Canada is due to adjust its international reference pricing (#IRP) basket of comparator countries come January, the 1st, 2021.

Canada is due to adjust its international reference pricing (#IRP) basket of comparator countries come January, the 1st,  2021. The change was announced by the PMPRB in the final version of new guidelines; after five years of extensive consultation. Reforms had been due to take effect in July 2020 but were delayed for further consultation in response to the COVID-19 pandemic. The pharma sector seems highly critical of the reforms and PMPRB’s decision to implement them in the middle of the current pandemic.

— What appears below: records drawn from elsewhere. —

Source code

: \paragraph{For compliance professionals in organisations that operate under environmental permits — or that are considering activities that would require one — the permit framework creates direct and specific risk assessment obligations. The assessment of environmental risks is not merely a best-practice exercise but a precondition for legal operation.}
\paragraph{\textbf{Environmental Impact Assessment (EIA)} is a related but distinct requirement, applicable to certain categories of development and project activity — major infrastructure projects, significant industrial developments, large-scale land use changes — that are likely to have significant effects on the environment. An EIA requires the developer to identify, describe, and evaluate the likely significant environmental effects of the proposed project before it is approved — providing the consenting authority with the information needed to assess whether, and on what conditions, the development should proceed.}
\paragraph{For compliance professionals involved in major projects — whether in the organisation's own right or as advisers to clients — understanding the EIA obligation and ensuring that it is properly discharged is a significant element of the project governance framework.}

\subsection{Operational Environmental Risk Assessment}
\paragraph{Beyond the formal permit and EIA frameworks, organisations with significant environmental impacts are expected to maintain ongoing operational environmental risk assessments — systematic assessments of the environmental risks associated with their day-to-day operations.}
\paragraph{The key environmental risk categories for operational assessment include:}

  • Canadian list prices will be compared to a new basket of International prices in 11 markets: Australia, Belgium, Japan, Netherlands, Norway, Spain, the UK, Sweden, France, the UK, and Italy;  which means that the US and Switzerland—both considered as higher-priced markets than Canada—will be removed.
  • Introduction of an initial screening process to identify drugs that are likely to be at higher risk of excessive pricing (“Category I” medicines), i.e. drugs that have a very high annual treatment cost (i.e. greater than 150% of GDP per capita) or are expected to capture a size-able share of the Canadian market (i.e. treatments that have estimated or actual sales of more than $50 million per year). This process offers the prospect of reductions of 20-50% off maximum list prices of treatments, depending on the level of therapeutic criteria.
  • A statutory mandate to ensure that prices charged by pharmaceutical companies for patented drugs sold in Canada are not ”excessive”, and to report on pharmaceutical trends and R&D spending by pharmaceutical patentees.

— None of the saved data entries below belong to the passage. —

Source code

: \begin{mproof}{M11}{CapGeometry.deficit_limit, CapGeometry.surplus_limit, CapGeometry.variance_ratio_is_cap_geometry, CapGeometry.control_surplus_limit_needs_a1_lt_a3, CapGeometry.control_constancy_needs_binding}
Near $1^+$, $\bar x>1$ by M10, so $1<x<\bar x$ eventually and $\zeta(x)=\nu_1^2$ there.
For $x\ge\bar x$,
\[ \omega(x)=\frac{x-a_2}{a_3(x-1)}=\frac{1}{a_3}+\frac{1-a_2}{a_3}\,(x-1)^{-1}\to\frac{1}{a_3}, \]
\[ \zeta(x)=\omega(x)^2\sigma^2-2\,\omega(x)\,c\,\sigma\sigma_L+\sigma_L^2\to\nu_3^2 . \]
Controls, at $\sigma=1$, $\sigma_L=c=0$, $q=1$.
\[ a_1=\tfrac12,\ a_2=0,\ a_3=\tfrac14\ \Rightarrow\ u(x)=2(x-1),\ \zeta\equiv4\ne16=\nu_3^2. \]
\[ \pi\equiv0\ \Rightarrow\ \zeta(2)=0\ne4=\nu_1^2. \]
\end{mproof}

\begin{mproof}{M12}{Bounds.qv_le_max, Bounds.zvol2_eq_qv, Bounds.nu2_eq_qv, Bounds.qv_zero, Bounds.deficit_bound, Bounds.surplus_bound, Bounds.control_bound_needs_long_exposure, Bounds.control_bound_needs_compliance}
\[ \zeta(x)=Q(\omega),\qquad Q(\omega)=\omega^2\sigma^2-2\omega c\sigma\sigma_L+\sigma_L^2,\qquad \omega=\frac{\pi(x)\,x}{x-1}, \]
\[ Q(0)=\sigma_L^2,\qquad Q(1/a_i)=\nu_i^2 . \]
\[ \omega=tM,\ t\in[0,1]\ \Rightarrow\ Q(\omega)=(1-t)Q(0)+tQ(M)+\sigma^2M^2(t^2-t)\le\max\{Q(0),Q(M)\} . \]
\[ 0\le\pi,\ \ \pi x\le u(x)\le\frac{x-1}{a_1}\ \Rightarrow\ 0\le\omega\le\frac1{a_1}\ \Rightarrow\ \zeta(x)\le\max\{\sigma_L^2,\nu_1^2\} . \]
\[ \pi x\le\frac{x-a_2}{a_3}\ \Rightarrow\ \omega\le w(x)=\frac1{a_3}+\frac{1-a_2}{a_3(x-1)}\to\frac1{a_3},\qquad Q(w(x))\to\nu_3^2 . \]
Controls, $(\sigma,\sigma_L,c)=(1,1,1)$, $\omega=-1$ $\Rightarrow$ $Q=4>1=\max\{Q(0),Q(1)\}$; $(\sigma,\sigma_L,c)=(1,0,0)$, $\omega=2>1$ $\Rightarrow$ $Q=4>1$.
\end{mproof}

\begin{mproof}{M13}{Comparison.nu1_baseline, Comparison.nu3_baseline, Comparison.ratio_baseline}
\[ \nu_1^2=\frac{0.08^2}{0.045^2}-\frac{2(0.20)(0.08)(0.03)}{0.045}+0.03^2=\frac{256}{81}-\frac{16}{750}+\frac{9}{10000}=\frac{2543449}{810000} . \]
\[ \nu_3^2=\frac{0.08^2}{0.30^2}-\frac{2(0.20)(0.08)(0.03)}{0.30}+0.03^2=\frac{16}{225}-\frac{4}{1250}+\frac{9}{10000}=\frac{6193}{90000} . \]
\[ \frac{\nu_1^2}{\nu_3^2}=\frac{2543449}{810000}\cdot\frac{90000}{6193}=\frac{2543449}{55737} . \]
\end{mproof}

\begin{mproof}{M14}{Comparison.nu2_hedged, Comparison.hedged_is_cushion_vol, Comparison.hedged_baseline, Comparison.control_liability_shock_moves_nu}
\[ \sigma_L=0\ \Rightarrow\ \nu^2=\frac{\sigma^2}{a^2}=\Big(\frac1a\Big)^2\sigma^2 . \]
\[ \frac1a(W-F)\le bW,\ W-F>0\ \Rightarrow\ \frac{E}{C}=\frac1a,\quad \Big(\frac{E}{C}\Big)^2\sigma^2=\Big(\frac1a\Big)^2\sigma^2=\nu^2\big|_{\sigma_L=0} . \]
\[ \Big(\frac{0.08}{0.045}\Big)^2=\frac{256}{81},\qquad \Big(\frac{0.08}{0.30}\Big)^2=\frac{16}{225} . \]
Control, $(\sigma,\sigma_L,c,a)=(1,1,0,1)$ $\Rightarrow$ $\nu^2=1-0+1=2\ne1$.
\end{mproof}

Industry is opposing the reforms:

The pharmaceutical industry seems highly critical of the reforms and PMPRB’s decision to implement them in the middle of the current pandemic. Manufacturers are also reported to be frustrated that the admittedly long consultation process had little impact on the final guidelines. Industry has highlighted that companies will avoid launching new treatments in Canada due to the current disincentives towards a lucrative price.

A potential reduction in the number of new treatments launching in Canada will not only have an impact on the pricing of medicines, specifically in markets referencing Canada, but in patient access worldwide as Canada is considered one of the most major markets from a commercial point of view.

What remains to be seen is the actual impact once the guidelines are implemented in real practice.